Perancis mengalami berbagai sistem kekuasaan: monarki, kekaisaran, hingga republik. Penyebab revolusinya antara lain rakyat marah pada absolutisme kerajaan, hancurnya ekonomi, buruknya sandang pangan, menggunungnya utang negara, dan tak adilnya sistem pajak. Plus sentimen terhadap kaum bangsawan dan borjuis, serta intoleransi terhadap agama.
Puncaknya, 14 Juli 1789, rakyat menguasai penjara Bastille, membunuh gubernur De Launay berikut pengawalnya. Bastille jadi simbol kebencian. Apalagi para petani ikut memberontak. Akibatnya, di masyarakat tercipta ketakutan besar (la Grande Peur).
Berbeda dengannya, Revolusi Bolshevik 25 Oktober 1917 di Rusia dilancarkan kaum komunis pimpinan Lenin. Revolusi yang menggulingkan Alexander Kerensky, pemimpin nasionalis, ini menghasilkan Uni Soviet yang menggantikan sistem Tsar Rusia. Rezim terakhir, Tsar Nikolas II, diturunkan dari tahtanya karena tidak cakap memerintah dan kehilangan legitimasi. Revolusi Oktober ini juga diramaikan “Kornilov Affair”, suasana perang Rusia versus Jerman. Kehidupan kaum pekerja dan tentaranya sangat sengsara.
Sementara Revolusi Kebudayaan (Wénhuà Dàgéming) sangat membekas getirnya di kalangan rakyat Cina. Inspiratornya, Mao Zedong. Revolusi ini terjadi sejak 1966 hingga 1976 dengan Pengawal Merahnya. Inilah puncak perseteruan Mao versus Liu Shaoqi (presiden saat itu yang dituduh “kanan” serta mendukung intelektualisme dan kapitalisme).
Lain lagi dengan Revolusi Iran yang mengubah Iran dari monarki konservatif ala Shah Mohammad Reza Pahlevi, menjadi Republik Islam di bawah pemimpin spiritual dan revolusi Islam, Ayatollah Ruhollah Khomeini. Revolusi ini berlangsung Januari 1978 hingga Desember 1979. Dari pengasingan di Paris, sang pembebas Khomeini menyusun kekuatan. Kaset agitasi bernuansa Islam diselundupkan ke seantero negeri. Para kader intelektual disiapkan. Rakyat terpikat, siap ber-revolusi.

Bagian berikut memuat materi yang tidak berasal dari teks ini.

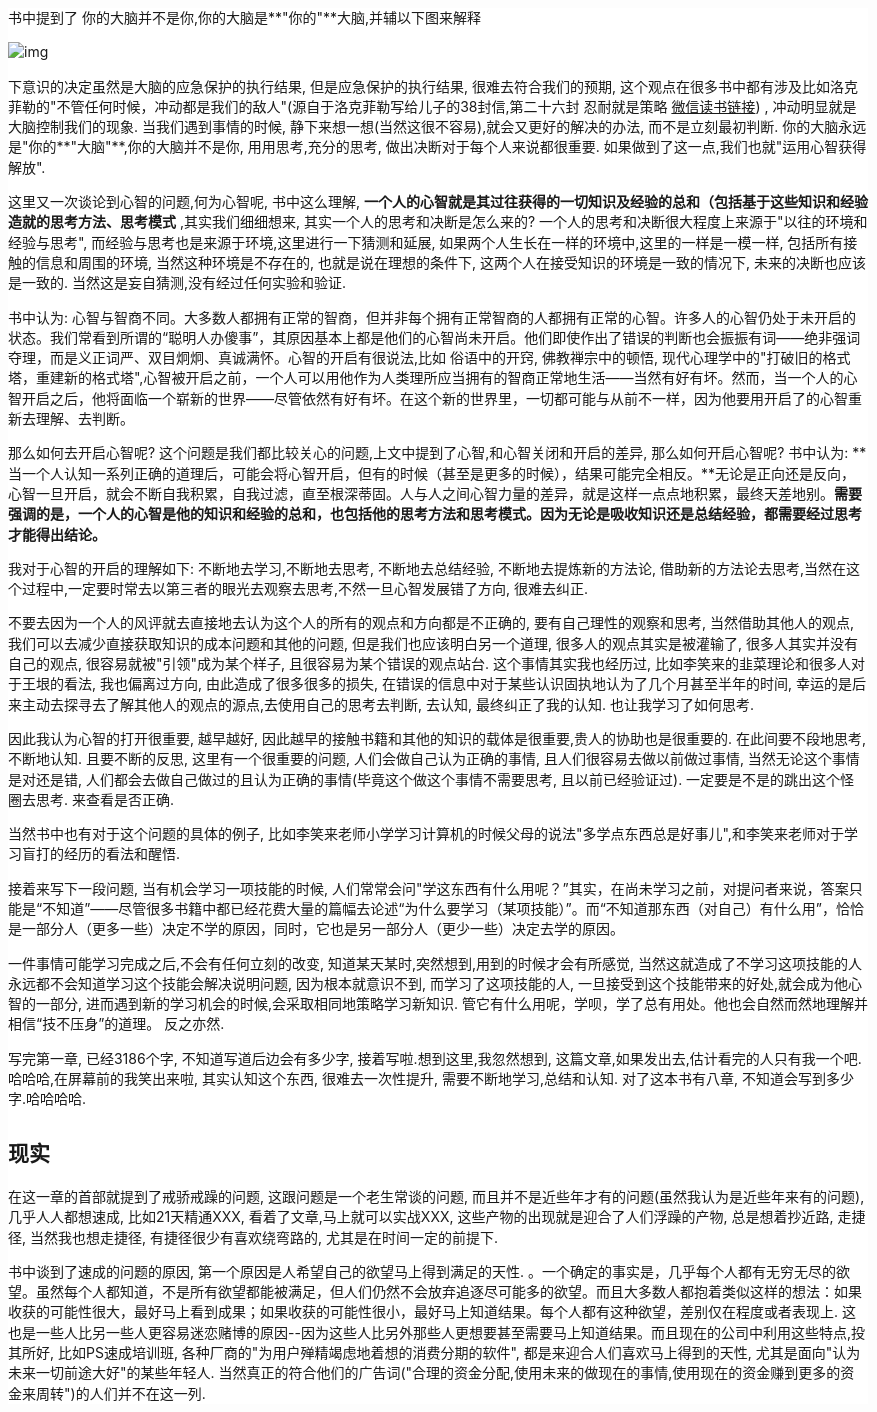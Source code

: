书中提到了 你的大脑并不是你,你的大脑是**"你的"**大脑,并辅以下图来解释

![img][2] 

下意识的决定虽然是大脑的应急保护的执行结果, 但是应急保护的执行结果, 很难去符合我们的预期, 这个观点在很多书中都有涉及比如洛克菲勒的"不管任何时候，冲动都是我们的敌人"(源自于洛克菲勒写给儿子的38封信,第二十六封 忍耐就是策略 <a class="wp-editor-md-post-content-link" href="https://weread.qq.com/web/reader/2a7323c0715caec72a785f5k6ea321b021d6ea9ab1ba605" target="_blank"  rel="nofollow" >微信读书链接</a>) , 冲动明显就是大脑控制我们的现象. 当我们遇到事情的时候, 静下来想一想(当然这很不容易),就会又更好的解决的办法, 而不是立刻最初判断. 你的大脑永远是"你的**"大脑"**,你的大脑并不是你, 用用思考,充分的思考, 做出决断对于每个人来说都很重要. 如果做到了这一点,我们也就"运用心智获得解放".

这里又一次谈论到心智的问题,何为心智呢, 书中这么理解, **一个人的心智就是其过往获得的一切知识及经验的总和（包括基于这些知识和经验造就的思考方法、思考模式** ,其实我们细细想来, 其实一个人的思考和决断是怎么来的? 一个人的思考和决断很大程度上来源于"以往的环境和经验与思考", 而经验与思考也是来源于环境,这里进行一下猜测和延展, 如果两个人生长在一样的环境中,这里的一样是一模一样, 包括所有接触的信息和周围的环境, 当然这种环境是不存在的, 也就是说在理想的条件下, 这两个人在接受知识的环境是一致的情况下, 未来的决断也应该是一致的. 当然这是妄自猜测,没有经过任何实验和验证.

书中认为: 心智与智商不同。大多数人都拥有正常的智商，但并非每个拥有正常智商的人都拥有正常的心智。许多人的心智仍处于未开启的状态。我们常看到所谓的“聪明人办傻事”，其原因基本上都是他们的心智尚未开启。他们即使作出了错误的判断也会振振有词——绝非强词夺理，而是义正词严、双目炯炯、真诚满怀。心智的开启有很说法,比如 俗语中的开窍, 佛教禅宗中的顿悟, 现代心理学中的"打破旧的格式塔，重建新的格式塔",心智被开启之前，一个人可以用他作为人类理所应当拥有的智商正常地生活——当然有好有坏。然而，当一个人的心智开启之后，他将面临一个崭新的世界——尽管依然有好有坏。在这个新的世界里，一切都可能与从前不一样，因为他要用开启了的心智重新去理解、去判断。

那么如何去开启心智呢? 这个问题是我们都比较关心的问题,上文中提到了心智,和心智关闭和开启的差异, 那么如何开启心智呢? 书中认为: **当一个人认知一系列正确的道理后，可能会将心智开启，但有的时候（甚至是更多的时候），结果可能完全相反。**无论是正向还是反向，心智一旦开启，就会不断自我积累，自我过滤，直至根深蒂固。人与人之间心智力量的差异，就是这样一点点地积累，最终天差地别。**需要强调的是，一个人的心智是他的知识和经验的总和，也包括他的思考方法和思考模式。因为无论是吸收知识还是总结经验，都需要经过思考才能得出结论。**

我对于心智的开启的理解如下: 不断地去学习,不断地去思考, 不断地去总结经验, 不断地去提炼新的方法论, 借助新的方法论去思考,当然在这个过程中,一定要时常去以第三者的眼光去观察去思考,不然一旦心智发展错了方向, 很难去纠正.

不要去因为一个人的风评就去直接地去认为这个人的所有的观点和方向都是不正确的, 要有自己理性的观察和思考, 当然借助其他人的观点, 我们可以去减少直接获取知识的成本问题和其他的问题, 但是我们也应该明白另一个道理, 很多人的观点其实是被灌输了, 很多人其实并没有自己的观点, 很容易就被"引领"成为某个样子, 且很容易为某个错误的观点站台. 这个事情其实我也经历过, 比如李笑来的韭菜理论和很多人对于王垠的看法, 我也偏离过方向, 由此造成了很多很多的损失, 在错误的信息中对于某些认识固执地认为了几个月甚至半年的时间, 幸运的是后来主动去探寻去了解其他人的观点的源点,去使用自己的思考去判断, 去认知, 最终纠正了我的认知. 也让我学习了如何思考.

因此我认为心智的打开很重要, 越早越好, 因此越早的接触书籍和其他的知识的载体是很重要,贵人的协助也是很重要的. 在此间要不段地思考,不断地认知. 且要不断的反思, 这里有一个很重要的问题, 人们会做自己认为正确的事情, 且人们很容易去做以前做过事情, 当然无论这个事情是对还是错, 人们都会去做自己做过的且认为正确的事情(毕竟这个做这个事情不需要思考, 且以前已经验证过). 一定要是不是的跳出这个怪圈去思考. 来查看是否正确.

当然书中也有对于这个问题的具体的例子, 比如李笑来老师小学学习计算机的时候父母的说法"多学点东西总是好事儿",和李笑来老师对于学习盲打的经历的看法和醒悟.

接着来写下一段问题, 当有机会学习一项技能的时候, 人们常常会问"学这东西有什么用呢？”其实，在尚未学习之前，对提问者来说，答案只能是“不知道”——尽管很多书籍中都已经花费大量的篇幅去论述“为什么要学习（某项技能）”。而“不知道那东西（对自己）有什么用”，恰恰是一部分人（更多一些）决定不学的原因，同时，它也是另一部分人（更少一些）决定去学的原因。

一件事情可能学习完成之后,不会有任何立刻的改变, 知道某天某时,突然想到,用到的时候才会有所感觉, 当然这就造成了不学习这项技能的人永远都不会知道学习这个技能会解决说明问题, 因为根本就意识不到, 而学习了这项技能的人, 一旦接受到这个技能带来的好处,就会成为他心智的一部分, 进而遇到新的学习机会的时候,会采取相同地策略学习新知识. 管它有什么用呢，学呗，学了总有用处。他也会自然而然地理解并相信“技不压身”的道理。 反之亦然.

写完第一章, 已经3186个字, 不知道写道后边会有多少字, 接着写啦.想到这里,我忽然想到, 这篇文章,如果发出去,估计看完的人只有我一个吧.哈哈哈,在屏幕前的我笑出来啦, 其实认知这个东西, 很难去一次性提升, 需要不断地学习,总结和认知. 对了这本书有八章, 不知道会写到多少字.哈哈哈哈.

## 现实

在这一章的首部就提到了戒骄戒躁的问题, 这跟问题是一个老生常谈的问题, 而且并不是近些年才有的问题(虽然我认为是近些年来有的问题), 几乎人人都想速成, 比如21天精通XXX, 看着了文章,马上就可以实战XXX, 这些产物的出现就是迎合了人们浮躁的产物, 总是想着抄近路, 走捷径, 当然我也想走捷径, 有捷径很少有喜欢绕弯路的, 尤其是在时间一定的前提下.

书中谈到了速成的问题的原因, 第一个原因是人希望自己的欲望马上得到满足的天性. 。一个确定的事实是，几乎每个人都有无穷无尽的欲望。虽然每个人都知道，不是所有欲望都能被满足，但人们仍然不会放弃追逐尽可能多的欲望。而且大多数人都抱着类似这样的想法：如果收获的可能性很大，最好马上看到成果；如果收获的可能性很小，最好马上知道结果。每个人都有这种欲望，差别仅在程度或者表现上. 这也是一些人比另一些人更容易迷恋赌博的原因--因为这些人比另外那些人更想要甚至需要马上知道结果。而且现在的公司中利用这些特点,投其所好, 比如PS速成培训班, 各种厂商的"为用户殚精竭虑地着想的消费分期的软件", 都是来迎合人们喜欢马上得到的天性, 尤其是面向"认为未来一切前途大好"的某些年轻人. 当然真正的符合他们的广告词("合理的资金分配,使用未来的做现在的事情,使用现在的资金赚到更多的资金来周转")的人们并不在这一列.


 [1]: https://image-cdn-1253731526.cos.ap-beijing.myqcloud.com/img/treat-time-as-friend-cover.jpg
 [2]: https://image-cdn-1253731526.cos.ap-beijing.myqcloud.com/img/epub_23437994_52
 [3]: https://image-cdn-1253731526.cos.ap-beijing.myqcloud.com/img/epub_23437994_79
 [4]: #refer-anchor-1
 [5]: https://image-cdn-1253731526.cos.ap-beijing.myqcloud.com/img/image-20210116191750960.png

Khomeini come back ke Teheran, Reza Pahlevi hengkang ke Kairo, Mesir, pada Januari 1979 untuk hidup di pengasingan sampai ajal menjemput. Warisannya berupa penguasa otoriter, brutal, korup, dan bikin rakyat sengsara.
Tapi jangan lupa, revolusi Indonesia tak kalah heroik dan menarik. Terjadi perang gerilya dan kekuatan militer yang dikombinasi jurus diplomasi. Perjuangan rakyat semesta berbambu runcing mampu mengusir kaum imperialis dan kolonial dari bumi pertiwi.
Indonesia terbangun dari nasib sepenanggungan anak negeri. Bersendi Pancasila dan UUD 1945, Indonesia sudah makan asam garam revolusi, juga reformasi. Kini, agar tak lagi jatuh korban dan berdarah-darah, lakukanlah “revolusi tanpa darah” alias “restorasi”!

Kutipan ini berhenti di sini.